Beginning with Obama's victory in Iowa, there has been an explosion of slanders that had circulated earlier to a much smaller audience – mainly that he attended a Wahhabist pro-terrorist Muslim school as a child, and that he is secretly a Muslim today -- and not only a Muslim, but anti-Semitic.
I am ashamed to say that these slanders have gained most of their currency in the Jewish community –- and I am proud to be able to say that leaders of some Jewish organizations have publicly and forthrightly denounced them.

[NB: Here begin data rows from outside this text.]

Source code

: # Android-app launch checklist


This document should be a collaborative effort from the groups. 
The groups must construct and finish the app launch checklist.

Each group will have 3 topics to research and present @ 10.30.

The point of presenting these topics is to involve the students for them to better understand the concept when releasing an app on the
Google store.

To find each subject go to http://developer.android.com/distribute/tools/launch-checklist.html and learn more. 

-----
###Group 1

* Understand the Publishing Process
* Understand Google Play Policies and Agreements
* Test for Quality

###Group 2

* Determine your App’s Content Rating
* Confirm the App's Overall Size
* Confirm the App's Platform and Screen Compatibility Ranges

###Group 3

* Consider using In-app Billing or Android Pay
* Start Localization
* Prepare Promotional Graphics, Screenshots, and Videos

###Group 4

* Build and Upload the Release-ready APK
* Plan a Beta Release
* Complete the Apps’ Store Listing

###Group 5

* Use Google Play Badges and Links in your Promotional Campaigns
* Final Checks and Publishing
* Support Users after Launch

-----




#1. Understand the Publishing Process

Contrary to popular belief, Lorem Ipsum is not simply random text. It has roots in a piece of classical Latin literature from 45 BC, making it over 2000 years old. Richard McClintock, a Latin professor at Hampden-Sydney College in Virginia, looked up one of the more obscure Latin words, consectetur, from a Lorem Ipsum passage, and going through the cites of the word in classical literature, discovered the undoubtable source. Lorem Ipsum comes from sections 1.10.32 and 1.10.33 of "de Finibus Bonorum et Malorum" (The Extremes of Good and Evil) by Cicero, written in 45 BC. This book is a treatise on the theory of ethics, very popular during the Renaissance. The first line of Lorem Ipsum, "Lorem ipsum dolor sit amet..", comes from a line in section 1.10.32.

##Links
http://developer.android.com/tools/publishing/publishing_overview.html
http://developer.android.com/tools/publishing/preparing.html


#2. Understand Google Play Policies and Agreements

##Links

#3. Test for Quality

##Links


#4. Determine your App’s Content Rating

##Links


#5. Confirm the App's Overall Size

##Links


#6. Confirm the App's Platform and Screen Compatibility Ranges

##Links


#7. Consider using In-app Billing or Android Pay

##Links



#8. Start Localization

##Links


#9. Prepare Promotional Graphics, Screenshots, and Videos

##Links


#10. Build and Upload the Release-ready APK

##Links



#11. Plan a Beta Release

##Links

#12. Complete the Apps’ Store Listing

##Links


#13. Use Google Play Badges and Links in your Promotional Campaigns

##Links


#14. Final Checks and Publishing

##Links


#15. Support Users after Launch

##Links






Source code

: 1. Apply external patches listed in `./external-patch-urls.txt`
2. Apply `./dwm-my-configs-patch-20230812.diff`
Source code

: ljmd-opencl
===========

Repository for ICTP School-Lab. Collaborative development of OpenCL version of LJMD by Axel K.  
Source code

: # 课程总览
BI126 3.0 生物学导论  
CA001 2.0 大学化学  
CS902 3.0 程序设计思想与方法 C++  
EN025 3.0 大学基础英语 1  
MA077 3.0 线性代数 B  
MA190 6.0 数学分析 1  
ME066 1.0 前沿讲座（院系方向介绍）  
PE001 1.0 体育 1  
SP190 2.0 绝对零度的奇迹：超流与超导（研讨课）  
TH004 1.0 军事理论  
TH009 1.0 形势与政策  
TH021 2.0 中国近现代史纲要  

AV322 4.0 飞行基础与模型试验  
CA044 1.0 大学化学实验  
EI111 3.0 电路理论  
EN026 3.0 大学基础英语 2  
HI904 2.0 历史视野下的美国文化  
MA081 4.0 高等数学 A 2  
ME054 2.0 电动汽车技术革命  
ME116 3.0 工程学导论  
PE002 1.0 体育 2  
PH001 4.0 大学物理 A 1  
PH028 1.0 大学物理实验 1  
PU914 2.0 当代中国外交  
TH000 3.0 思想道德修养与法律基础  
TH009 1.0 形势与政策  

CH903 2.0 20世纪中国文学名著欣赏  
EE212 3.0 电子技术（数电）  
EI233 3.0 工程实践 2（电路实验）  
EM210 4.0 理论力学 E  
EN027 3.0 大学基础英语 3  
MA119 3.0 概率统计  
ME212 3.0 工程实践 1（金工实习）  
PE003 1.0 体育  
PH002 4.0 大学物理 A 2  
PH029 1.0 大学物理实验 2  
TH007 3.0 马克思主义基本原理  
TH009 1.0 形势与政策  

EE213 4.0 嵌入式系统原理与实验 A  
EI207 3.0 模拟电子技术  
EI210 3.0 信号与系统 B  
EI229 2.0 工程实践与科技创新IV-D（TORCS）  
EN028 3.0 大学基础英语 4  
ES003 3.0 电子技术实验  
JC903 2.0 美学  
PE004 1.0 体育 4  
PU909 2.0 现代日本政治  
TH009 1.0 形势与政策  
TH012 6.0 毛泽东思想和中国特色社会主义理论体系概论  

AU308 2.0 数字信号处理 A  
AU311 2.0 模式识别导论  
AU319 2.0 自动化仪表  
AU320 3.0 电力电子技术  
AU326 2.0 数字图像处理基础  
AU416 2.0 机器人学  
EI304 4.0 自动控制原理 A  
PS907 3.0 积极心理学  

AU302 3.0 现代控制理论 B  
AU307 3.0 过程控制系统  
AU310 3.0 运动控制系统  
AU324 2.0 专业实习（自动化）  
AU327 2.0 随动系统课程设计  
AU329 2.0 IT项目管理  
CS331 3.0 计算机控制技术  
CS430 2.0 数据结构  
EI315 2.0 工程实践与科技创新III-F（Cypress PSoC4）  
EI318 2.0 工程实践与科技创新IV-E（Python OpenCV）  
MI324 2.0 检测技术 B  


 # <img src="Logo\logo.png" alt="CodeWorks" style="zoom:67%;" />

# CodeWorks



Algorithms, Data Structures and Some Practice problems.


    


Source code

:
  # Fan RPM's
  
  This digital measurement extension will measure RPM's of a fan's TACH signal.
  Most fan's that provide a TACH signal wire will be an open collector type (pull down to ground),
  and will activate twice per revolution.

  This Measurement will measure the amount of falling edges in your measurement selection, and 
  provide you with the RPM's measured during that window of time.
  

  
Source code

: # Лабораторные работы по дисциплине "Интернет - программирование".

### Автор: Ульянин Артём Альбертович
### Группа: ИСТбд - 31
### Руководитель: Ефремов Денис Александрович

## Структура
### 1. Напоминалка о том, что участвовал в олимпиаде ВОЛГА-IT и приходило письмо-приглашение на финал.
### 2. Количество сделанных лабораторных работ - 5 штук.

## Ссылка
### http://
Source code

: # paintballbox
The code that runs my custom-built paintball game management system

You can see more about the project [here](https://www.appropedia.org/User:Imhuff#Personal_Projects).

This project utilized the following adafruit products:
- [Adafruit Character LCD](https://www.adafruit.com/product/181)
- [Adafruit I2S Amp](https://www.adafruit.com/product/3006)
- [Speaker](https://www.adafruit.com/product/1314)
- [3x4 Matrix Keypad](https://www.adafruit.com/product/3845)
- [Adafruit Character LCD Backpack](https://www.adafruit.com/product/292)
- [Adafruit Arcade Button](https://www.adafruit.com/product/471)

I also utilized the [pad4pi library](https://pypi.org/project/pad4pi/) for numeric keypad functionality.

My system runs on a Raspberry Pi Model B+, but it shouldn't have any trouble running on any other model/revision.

For a number of major reports about the true facts and about the origins and impact of the slanders, please see a series of articles we have just posted in the "Interreligious" and "What is Anti-Semitism" sections of our Website. See –
So far as I am concerned, Obama's childhood years in the most populous Muslim country (not steeped in Wahabbi fundamentalism) could become an asset, if from it he has learned a nuanced sense of the complex world of Islam, rather than black-white rage against it.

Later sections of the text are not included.